*** Material shown Section Begins ***

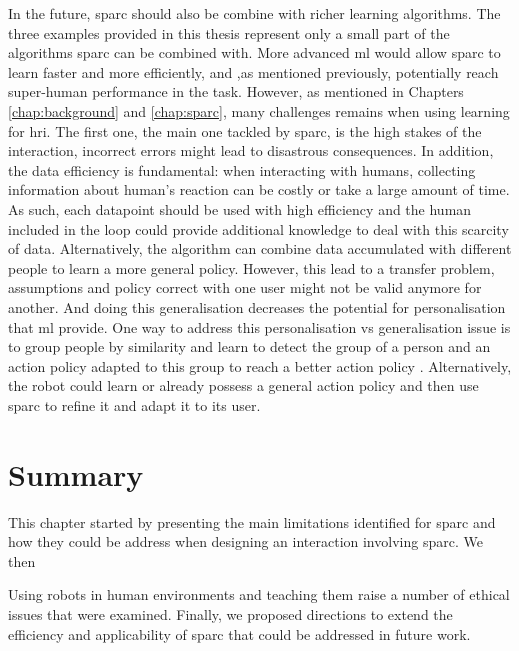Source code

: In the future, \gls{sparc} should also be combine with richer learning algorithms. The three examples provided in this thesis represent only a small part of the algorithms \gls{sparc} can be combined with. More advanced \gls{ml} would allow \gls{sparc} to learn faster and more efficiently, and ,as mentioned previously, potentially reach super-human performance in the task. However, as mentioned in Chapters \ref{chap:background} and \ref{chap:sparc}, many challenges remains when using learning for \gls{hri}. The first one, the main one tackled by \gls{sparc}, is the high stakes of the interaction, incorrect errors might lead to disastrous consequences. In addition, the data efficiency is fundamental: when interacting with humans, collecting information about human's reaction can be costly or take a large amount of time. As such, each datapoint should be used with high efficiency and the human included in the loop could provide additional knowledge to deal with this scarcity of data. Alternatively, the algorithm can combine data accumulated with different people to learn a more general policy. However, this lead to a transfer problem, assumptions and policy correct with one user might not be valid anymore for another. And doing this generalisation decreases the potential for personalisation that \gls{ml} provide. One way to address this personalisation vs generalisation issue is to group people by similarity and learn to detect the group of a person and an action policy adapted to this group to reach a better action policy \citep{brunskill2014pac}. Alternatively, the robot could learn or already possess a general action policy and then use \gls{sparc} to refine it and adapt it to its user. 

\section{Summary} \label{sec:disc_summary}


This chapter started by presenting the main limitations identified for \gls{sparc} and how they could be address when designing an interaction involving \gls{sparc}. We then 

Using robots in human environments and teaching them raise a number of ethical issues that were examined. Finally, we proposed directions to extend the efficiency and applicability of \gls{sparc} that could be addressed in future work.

*** Material shown Section Ends ***
*** Material shown Section Begins ***

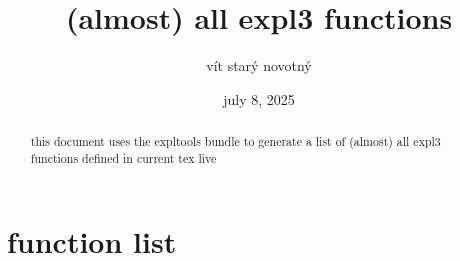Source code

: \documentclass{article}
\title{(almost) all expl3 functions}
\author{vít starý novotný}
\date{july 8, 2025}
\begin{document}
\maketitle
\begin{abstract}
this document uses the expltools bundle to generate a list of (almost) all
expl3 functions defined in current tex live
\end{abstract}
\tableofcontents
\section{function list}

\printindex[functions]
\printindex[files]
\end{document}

*** Material shown Section Ends ***

Exercise requirements: From the data above, count the lines that contain "future" and write only that count.

Result of the exercise: 2